Record excerpts Block Start

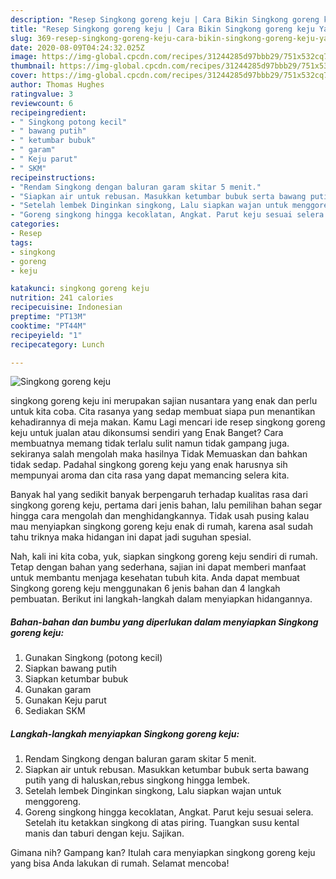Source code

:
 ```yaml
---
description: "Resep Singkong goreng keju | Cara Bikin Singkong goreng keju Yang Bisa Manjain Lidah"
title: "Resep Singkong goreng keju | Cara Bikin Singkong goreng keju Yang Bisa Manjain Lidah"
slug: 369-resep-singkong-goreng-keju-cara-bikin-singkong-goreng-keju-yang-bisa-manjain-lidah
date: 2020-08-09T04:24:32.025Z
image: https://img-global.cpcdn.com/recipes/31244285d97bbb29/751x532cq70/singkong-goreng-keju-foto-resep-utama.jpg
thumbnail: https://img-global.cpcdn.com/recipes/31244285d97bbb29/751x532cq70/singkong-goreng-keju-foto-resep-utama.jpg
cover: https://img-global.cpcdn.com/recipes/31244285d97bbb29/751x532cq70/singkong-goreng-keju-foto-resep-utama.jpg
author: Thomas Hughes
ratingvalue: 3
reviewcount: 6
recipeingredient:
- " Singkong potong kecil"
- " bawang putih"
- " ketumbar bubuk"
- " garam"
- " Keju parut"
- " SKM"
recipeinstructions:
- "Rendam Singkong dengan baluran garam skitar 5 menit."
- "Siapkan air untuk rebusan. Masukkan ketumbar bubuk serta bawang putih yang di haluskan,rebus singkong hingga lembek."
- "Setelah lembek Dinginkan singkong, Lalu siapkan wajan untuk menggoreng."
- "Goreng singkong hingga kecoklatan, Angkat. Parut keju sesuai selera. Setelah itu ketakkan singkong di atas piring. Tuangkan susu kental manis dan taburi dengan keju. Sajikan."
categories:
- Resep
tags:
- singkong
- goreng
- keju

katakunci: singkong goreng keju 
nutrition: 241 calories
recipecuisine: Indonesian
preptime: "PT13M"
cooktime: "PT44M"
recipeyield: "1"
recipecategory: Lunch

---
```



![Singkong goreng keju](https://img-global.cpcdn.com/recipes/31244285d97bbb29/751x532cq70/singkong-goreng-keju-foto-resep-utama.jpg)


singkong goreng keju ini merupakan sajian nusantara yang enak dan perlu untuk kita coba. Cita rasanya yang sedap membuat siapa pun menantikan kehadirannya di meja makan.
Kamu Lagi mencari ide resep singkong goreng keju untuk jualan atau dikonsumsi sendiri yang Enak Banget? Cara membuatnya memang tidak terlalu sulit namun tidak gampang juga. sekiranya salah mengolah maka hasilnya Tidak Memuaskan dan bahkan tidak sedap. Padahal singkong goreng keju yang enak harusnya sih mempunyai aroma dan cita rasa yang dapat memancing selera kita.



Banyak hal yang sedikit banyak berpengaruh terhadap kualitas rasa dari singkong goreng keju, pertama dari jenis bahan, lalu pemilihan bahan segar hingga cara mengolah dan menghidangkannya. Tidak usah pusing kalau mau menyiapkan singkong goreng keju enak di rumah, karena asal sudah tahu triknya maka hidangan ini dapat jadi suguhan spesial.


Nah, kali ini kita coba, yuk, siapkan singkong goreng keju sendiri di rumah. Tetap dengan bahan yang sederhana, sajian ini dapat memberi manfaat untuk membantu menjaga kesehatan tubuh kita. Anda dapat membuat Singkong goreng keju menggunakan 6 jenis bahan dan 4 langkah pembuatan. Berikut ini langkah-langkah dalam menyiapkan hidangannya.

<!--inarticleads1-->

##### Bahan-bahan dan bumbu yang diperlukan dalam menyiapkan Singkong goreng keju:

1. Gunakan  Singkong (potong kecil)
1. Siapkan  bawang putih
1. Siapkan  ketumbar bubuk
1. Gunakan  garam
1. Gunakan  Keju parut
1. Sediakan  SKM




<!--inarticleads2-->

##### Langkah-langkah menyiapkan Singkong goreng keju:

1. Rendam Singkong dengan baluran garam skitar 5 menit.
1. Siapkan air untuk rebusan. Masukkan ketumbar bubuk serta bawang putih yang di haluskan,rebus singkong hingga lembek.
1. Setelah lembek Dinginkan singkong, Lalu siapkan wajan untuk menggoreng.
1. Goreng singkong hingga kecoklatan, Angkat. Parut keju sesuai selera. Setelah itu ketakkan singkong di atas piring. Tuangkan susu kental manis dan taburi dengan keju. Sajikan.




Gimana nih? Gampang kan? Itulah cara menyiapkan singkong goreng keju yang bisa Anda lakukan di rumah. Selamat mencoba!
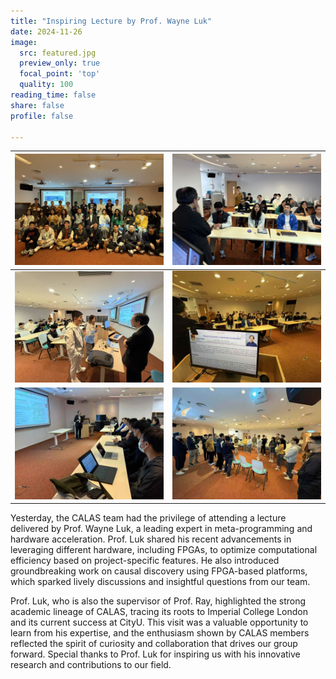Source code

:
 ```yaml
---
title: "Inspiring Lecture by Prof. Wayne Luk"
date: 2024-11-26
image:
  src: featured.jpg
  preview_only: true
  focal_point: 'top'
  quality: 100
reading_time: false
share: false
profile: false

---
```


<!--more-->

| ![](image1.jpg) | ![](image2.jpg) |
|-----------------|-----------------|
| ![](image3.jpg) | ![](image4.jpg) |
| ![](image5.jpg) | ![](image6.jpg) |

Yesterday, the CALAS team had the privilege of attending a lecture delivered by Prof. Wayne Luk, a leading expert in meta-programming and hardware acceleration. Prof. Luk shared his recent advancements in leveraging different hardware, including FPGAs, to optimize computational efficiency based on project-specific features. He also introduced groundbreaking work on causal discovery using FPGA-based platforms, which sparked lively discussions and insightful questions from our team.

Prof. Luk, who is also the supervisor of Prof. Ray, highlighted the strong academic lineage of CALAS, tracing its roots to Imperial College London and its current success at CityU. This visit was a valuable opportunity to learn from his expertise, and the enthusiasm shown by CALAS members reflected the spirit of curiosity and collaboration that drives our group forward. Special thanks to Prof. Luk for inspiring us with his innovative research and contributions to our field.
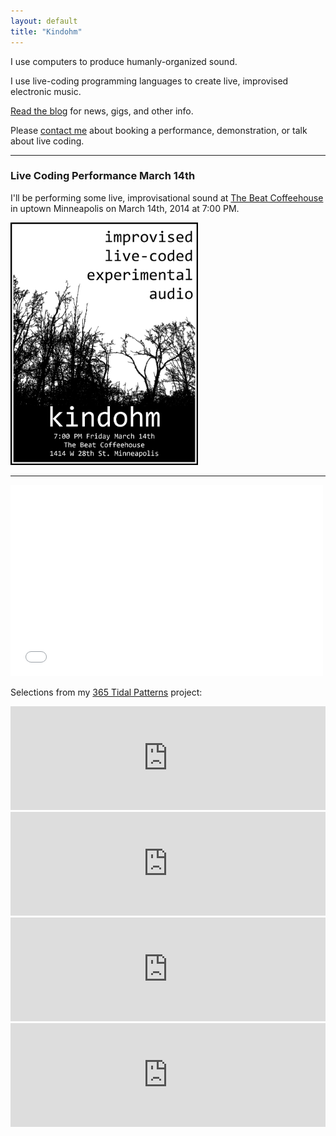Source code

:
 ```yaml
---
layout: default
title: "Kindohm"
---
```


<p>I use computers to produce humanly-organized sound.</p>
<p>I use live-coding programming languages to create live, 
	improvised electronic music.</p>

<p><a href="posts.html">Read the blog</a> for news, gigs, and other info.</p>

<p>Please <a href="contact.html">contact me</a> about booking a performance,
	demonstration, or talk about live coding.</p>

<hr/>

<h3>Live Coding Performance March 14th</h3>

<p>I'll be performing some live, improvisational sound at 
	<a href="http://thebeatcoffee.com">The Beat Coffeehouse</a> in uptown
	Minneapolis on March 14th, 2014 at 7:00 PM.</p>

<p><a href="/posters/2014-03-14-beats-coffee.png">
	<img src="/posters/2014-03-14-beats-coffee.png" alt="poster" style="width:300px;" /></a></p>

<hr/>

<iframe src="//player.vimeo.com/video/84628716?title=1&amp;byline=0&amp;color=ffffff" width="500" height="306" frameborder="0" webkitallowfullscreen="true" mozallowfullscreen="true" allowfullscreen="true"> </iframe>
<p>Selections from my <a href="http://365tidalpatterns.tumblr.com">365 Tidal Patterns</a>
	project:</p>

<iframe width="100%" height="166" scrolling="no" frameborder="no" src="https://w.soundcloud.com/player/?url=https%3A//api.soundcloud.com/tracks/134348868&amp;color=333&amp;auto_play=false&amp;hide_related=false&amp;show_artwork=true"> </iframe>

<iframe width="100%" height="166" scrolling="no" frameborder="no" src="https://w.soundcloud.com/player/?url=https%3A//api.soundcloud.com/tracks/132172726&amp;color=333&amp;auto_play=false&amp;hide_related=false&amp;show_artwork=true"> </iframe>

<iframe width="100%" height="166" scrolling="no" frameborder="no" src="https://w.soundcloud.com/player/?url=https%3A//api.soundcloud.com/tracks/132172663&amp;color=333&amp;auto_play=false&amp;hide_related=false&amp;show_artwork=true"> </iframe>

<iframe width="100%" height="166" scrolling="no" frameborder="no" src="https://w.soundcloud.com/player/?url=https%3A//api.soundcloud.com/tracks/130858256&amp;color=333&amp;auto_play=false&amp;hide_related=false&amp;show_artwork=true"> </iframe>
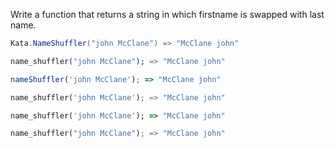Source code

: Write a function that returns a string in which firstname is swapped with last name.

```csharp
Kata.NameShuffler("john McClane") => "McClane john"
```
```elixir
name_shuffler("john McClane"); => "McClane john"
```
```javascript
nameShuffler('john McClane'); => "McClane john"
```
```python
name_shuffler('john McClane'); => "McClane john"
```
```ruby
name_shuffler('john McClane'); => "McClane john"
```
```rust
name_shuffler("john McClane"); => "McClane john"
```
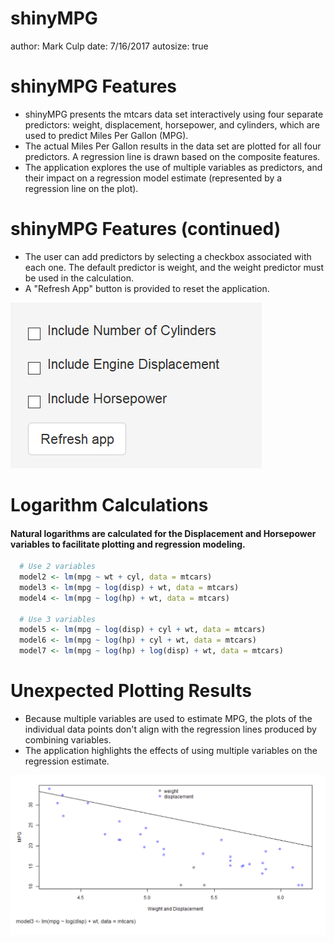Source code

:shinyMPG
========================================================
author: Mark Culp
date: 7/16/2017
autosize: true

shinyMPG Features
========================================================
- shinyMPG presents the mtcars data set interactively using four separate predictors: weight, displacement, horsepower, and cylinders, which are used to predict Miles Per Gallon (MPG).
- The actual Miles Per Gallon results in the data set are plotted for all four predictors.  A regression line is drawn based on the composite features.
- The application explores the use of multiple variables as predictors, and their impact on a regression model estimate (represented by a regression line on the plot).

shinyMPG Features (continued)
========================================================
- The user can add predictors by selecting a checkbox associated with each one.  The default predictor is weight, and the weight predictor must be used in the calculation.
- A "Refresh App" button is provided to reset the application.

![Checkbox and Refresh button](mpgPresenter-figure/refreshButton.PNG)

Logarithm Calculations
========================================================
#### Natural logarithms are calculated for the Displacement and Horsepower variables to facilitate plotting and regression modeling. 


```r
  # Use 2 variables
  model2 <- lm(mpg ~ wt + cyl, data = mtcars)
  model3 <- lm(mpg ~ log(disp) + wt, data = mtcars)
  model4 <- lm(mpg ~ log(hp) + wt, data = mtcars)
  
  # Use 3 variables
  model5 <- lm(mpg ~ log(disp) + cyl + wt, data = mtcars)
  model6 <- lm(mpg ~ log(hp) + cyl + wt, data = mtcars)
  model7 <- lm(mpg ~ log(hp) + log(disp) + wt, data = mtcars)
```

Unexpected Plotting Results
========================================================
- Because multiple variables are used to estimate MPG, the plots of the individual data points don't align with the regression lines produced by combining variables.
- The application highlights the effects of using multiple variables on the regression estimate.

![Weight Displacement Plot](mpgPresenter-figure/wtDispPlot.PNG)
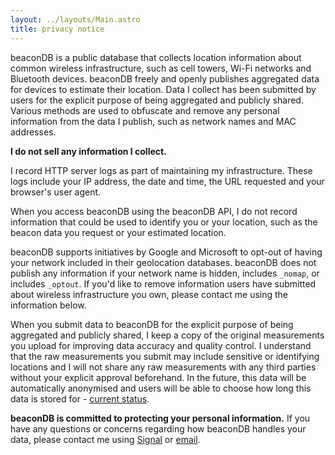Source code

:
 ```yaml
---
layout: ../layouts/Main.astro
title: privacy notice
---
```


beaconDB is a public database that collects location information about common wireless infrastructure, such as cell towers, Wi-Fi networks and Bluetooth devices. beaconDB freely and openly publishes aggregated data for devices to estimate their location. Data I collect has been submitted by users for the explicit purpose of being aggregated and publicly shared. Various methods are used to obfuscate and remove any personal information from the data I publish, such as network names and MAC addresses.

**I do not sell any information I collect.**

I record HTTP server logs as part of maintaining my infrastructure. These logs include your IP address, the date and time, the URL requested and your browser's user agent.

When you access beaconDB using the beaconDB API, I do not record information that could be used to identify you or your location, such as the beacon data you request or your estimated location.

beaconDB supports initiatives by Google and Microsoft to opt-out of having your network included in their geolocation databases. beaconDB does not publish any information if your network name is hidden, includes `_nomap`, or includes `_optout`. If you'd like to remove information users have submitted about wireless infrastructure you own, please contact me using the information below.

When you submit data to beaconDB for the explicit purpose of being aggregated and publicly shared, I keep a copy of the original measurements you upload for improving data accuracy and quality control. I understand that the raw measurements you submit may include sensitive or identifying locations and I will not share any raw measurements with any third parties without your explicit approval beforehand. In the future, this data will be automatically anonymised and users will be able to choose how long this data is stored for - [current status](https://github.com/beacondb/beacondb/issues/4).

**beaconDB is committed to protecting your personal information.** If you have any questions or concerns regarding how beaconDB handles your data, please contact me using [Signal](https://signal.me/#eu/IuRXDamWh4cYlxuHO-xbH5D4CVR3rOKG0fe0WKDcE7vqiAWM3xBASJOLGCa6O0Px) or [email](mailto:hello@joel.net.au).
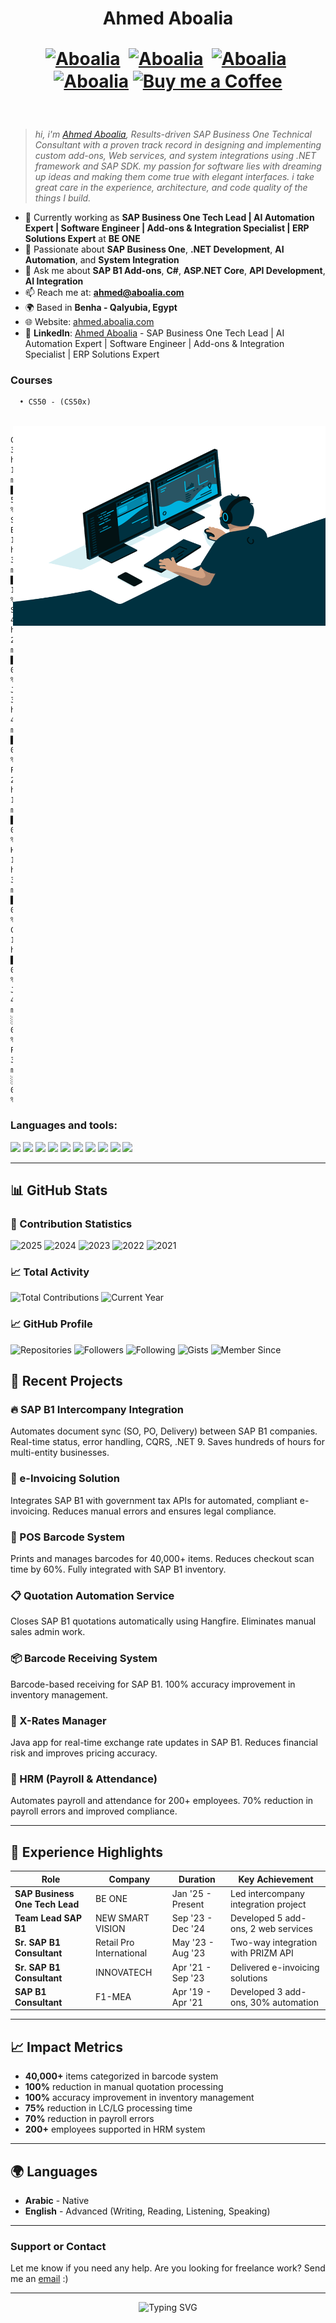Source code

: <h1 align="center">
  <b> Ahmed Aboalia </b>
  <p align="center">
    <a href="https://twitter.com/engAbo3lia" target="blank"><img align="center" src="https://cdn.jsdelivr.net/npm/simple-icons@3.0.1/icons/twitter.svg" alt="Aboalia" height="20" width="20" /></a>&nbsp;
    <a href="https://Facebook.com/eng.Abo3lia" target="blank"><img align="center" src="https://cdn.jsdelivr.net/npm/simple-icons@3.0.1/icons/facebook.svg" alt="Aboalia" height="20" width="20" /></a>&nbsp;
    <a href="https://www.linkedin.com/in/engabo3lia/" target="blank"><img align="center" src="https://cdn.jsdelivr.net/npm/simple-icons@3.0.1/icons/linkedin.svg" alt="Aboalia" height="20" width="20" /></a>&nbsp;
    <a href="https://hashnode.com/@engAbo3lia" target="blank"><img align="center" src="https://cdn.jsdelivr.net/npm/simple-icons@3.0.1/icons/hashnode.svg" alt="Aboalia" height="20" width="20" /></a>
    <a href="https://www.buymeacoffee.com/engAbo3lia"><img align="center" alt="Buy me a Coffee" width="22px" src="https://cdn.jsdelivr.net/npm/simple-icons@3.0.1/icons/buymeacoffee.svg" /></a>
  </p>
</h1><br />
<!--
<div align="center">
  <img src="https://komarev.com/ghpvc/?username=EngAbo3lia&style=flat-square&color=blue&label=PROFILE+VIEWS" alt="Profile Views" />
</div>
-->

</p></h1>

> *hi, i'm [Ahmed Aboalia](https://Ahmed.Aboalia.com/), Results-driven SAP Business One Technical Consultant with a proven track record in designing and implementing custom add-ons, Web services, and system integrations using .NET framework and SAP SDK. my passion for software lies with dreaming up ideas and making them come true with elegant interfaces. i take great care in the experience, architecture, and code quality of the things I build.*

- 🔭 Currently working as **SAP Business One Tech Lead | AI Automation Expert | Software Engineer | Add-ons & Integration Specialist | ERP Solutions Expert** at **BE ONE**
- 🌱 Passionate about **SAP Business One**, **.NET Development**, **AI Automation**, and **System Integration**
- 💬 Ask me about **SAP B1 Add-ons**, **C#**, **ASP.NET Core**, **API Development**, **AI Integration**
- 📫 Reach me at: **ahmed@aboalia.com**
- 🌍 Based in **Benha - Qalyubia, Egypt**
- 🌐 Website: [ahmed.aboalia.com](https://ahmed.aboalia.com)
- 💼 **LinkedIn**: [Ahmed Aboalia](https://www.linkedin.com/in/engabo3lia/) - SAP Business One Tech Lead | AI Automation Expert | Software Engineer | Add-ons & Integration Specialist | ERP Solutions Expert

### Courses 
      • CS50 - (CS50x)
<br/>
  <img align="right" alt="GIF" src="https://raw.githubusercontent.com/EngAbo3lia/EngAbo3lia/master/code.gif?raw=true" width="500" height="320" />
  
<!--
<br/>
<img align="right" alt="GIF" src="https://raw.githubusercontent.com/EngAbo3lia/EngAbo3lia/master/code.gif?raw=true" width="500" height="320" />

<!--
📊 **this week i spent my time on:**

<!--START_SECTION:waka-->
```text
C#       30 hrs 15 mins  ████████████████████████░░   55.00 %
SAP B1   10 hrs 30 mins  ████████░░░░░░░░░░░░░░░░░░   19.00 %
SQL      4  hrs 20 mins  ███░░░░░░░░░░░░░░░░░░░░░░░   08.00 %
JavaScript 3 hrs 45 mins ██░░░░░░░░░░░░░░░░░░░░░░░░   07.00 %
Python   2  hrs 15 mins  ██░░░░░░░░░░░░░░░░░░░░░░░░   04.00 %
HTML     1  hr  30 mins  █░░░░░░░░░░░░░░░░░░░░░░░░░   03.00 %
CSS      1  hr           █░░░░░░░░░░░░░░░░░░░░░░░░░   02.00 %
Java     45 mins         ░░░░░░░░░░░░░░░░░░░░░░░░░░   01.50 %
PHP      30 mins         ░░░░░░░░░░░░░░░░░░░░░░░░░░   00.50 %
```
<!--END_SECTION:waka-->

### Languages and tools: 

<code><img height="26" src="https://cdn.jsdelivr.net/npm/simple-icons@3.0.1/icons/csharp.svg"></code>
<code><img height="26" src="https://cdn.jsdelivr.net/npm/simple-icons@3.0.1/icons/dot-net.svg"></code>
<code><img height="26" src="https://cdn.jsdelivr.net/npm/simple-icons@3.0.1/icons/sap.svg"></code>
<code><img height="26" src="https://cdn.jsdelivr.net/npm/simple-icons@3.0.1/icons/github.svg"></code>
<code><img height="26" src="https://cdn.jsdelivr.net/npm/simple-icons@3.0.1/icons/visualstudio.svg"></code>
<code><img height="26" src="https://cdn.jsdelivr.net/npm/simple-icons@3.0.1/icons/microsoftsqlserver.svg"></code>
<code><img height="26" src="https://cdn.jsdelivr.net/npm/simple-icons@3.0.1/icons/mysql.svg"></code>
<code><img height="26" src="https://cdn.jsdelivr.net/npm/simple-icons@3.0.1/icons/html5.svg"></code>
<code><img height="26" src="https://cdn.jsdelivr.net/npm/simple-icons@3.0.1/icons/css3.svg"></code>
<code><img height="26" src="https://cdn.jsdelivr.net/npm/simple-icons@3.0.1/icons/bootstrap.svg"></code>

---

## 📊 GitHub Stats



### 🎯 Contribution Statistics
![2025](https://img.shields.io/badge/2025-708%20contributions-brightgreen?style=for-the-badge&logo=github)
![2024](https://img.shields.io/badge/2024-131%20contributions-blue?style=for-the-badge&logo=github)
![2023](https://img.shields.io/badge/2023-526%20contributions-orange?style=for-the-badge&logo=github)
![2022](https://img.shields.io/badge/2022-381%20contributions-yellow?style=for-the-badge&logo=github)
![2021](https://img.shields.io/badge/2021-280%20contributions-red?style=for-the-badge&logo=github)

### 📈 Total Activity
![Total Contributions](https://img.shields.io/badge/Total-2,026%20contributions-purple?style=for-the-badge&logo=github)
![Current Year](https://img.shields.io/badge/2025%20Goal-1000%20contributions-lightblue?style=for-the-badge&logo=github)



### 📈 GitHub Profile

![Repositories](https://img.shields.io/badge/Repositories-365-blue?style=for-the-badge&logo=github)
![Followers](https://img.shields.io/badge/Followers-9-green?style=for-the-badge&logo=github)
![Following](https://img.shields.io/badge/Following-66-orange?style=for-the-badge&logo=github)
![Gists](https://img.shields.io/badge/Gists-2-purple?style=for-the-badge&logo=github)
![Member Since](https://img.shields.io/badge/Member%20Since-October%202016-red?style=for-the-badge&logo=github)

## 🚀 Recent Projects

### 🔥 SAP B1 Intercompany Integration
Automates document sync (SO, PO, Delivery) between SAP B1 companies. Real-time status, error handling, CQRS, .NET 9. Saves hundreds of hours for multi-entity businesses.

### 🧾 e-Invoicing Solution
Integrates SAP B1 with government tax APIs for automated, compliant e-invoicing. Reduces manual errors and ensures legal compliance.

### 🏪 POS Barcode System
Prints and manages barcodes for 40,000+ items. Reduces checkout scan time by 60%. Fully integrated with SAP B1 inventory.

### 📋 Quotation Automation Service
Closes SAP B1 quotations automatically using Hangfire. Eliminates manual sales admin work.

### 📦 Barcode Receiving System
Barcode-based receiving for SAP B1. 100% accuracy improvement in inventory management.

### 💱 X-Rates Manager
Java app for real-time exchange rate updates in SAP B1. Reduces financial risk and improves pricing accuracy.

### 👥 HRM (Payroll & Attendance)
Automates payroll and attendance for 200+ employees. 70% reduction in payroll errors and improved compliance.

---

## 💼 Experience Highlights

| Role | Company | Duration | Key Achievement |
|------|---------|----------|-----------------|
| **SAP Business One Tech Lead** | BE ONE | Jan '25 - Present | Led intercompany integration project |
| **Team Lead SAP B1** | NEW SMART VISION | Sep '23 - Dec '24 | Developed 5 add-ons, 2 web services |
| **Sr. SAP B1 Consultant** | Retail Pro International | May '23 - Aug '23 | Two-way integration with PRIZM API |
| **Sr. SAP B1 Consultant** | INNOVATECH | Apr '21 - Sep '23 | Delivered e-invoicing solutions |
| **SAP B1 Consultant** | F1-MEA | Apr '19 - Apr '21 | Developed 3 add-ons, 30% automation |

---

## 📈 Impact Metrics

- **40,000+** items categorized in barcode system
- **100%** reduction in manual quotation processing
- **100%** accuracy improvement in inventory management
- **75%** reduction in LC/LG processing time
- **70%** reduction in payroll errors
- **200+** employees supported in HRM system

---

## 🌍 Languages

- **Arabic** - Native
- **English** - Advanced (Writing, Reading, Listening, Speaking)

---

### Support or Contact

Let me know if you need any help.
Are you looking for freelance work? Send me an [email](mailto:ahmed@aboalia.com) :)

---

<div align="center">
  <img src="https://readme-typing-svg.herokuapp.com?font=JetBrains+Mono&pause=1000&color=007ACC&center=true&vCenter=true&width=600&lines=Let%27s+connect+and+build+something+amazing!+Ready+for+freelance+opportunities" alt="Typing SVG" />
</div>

Record excerpts Block End

=== Exercise directions ===
Nothing but the lines from the top of the data above through the line containing "singkong goreng keju ini" should be output, exactly as written and without the pictures.

=== Expected output ===
Source code

:
 ```yaml
---
description: "Resep Singkong goreng keju | Cara Bikin Singkong goreng keju Yang Bisa Manjain Lidah"
title: "Resep Singkong goreng keju | Cara Bikin Singkong goreng keju Yang Bisa Manjain Lidah"
slug: 369-resep-singkong-goreng-keju-cara-bikin-singkong-goreng-keju-yang-bisa-manjain-lidah
date: 2020-08-09T04:24:32.025Z
image: https://img-global.cpcdn.com/recipes/31244285d97bbb29/751x532cq70/singkong-goreng-keju-foto-resep-utama.jpg
thumbnail: https://img-global.cpcdn.com/recipes/31244285d97bbb29/751x532cq70/singkong-goreng-keju-foto-resep-utama.jpg
cover: https://img-global.cpcdn.com/recipes/31244285d97bbb29/751x532cq70/singkong-goreng-keju-foto-resep-utama.jpg
author: Thomas Hughes
ratingvalue: 3
reviewcount: 6
recipeingredient:
- " Singkong potong kecil"
- " bawang putih"
- " ketumbar bubuk"
- " garam"
- " Keju parut"
- " SKM"
recipeinstructions:
- "Rendam Singkong dengan baluran garam skitar 5 menit."
- "Siapkan air untuk rebusan. Masukkan ketumbar bubuk serta bawang putih yang di haluskan,rebus singkong hingga lembek."
- "Setelah lembek Dinginkan singkong, Lalu siapkan wajan untuk menggoreng."
- "Goreng singkong hingga kecoklatan, Angkat. Parut keju sesuai selera. Setelah itu ketakkan singkong di atas piring. Tuangkan susu kental manis dan taburi dengan keju. Sajikan."
categories:
- Resep
tags:
- singkong
- goreng
- keju

katakunci: singkong goreng keju 
nutrition: 241 calories
recipecuisine: Indonesian
preptime: "PT13M"
cooktime: "PT44M"
recipeyield: "1"
recipecategory: Lunch

---
```



![Singkong goreng keju](https://img-global.cpcdn.com/recipes/31244285d97bbb29/751x532cq70/singkong-goreng-keju-foto-resep-utama.jpg)


singkong goreng keju ini merupakan sajian nusantara yang enak dan perlu untuk kita coba. Cita rasanya yang sedap membuat siapa pun menantikan kehadirannya di meja makan.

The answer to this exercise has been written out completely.